(Supplied material)
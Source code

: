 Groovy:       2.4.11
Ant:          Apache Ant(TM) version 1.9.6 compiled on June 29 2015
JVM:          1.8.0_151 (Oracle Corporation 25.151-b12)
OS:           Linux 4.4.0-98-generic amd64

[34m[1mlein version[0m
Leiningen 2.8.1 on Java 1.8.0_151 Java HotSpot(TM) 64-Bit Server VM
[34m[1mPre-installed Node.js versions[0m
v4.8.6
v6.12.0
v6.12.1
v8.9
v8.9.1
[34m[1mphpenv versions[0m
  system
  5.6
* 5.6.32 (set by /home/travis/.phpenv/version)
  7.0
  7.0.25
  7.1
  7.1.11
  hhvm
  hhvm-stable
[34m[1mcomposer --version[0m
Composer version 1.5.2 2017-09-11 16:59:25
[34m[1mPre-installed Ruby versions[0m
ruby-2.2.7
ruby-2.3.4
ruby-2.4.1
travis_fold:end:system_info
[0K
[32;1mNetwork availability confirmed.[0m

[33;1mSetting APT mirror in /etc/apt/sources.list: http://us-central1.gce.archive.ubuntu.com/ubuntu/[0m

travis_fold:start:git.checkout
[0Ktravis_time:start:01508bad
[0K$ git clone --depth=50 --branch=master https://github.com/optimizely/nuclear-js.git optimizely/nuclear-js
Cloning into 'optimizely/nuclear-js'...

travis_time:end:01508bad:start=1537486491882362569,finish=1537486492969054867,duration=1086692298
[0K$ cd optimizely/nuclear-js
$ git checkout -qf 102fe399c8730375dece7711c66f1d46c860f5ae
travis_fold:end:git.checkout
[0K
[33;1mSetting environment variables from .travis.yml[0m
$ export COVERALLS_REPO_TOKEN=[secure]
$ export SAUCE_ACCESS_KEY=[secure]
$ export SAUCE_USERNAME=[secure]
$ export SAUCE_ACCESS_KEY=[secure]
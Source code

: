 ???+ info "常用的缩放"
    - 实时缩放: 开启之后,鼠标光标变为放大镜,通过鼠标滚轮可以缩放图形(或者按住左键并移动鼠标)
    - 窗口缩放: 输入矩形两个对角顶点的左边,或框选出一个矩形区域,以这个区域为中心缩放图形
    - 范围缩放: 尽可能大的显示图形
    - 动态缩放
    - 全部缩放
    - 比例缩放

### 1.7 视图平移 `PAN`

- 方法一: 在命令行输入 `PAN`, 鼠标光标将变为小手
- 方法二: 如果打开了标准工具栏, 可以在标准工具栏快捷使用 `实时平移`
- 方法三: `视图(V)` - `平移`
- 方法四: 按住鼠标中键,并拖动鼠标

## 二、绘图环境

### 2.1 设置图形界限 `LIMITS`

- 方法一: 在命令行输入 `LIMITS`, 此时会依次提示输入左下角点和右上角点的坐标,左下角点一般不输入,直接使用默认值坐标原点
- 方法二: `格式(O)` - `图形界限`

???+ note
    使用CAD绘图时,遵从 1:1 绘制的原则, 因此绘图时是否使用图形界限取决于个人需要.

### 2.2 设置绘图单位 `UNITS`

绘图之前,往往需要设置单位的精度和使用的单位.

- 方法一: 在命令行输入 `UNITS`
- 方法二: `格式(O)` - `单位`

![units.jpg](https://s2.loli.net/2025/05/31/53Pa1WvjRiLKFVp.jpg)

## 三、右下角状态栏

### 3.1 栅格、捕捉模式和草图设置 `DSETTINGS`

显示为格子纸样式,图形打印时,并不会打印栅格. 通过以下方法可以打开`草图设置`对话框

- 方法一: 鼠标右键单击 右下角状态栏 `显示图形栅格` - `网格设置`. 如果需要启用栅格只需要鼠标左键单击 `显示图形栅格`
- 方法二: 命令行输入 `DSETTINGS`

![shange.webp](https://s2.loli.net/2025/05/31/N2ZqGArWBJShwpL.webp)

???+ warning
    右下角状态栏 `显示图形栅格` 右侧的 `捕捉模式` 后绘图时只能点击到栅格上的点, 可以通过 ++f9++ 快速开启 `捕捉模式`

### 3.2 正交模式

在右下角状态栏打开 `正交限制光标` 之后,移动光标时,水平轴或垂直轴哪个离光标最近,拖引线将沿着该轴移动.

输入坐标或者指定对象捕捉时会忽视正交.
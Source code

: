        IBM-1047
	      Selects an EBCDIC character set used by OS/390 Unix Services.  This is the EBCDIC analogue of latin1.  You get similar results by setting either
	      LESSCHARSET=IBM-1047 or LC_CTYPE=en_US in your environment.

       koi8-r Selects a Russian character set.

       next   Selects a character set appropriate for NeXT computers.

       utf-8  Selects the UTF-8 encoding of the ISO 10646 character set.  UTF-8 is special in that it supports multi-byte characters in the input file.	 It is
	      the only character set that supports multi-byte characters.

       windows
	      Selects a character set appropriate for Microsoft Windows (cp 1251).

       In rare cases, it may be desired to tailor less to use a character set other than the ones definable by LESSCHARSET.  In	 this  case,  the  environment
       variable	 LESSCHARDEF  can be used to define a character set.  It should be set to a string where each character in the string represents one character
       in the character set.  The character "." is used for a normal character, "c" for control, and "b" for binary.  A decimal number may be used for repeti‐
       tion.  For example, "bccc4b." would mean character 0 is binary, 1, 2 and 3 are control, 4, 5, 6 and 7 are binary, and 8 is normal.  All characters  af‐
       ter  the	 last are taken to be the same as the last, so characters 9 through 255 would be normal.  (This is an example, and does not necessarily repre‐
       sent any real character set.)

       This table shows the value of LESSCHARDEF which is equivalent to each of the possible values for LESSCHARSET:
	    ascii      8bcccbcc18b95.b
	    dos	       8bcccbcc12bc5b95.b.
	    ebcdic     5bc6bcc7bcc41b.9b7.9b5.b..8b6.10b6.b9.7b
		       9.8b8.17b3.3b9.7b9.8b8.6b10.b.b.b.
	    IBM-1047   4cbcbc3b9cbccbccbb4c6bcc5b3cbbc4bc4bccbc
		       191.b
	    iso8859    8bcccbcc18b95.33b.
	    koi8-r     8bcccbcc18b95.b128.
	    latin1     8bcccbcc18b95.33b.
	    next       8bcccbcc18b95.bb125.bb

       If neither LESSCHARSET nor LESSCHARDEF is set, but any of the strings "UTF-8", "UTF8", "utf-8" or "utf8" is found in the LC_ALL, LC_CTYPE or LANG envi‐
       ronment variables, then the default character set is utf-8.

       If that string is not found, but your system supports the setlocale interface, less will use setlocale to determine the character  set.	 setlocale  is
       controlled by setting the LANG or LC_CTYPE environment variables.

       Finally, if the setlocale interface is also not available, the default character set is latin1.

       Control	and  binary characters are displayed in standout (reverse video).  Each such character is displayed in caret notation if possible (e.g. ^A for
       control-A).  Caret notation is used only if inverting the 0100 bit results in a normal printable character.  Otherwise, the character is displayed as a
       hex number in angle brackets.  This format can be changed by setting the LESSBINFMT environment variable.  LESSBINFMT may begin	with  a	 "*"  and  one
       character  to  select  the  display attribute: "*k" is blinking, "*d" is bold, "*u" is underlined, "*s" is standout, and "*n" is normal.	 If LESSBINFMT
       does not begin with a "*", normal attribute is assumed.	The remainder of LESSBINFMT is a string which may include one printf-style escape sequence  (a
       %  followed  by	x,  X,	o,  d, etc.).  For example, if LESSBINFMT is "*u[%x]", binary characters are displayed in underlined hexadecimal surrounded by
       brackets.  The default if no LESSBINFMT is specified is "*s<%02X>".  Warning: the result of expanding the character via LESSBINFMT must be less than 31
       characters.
(End Supplied material)
> **Exercise aim**: Wherever a line in the data above holds "environment", copy that line.

> **Solution to this exercise**:
[33;1mSetting environment variables from .travis.yml[0m
	      LESSCHARSET=IBM-1047 or LC_CTYPE=en_US in your environment.
       In rare cases, it may be desired to tailor less to use a character set other than the ones definable by LESSCHARSET.  In	 this  case,  the  environment
       controlled by setting the LANG or LC_CTYPE environment variables.
       hex number in angle brackets.  This format can be changed by setting the LESSBINFMT environment variable.  LESSBINFMT may begin	with  a	 "*"  and  one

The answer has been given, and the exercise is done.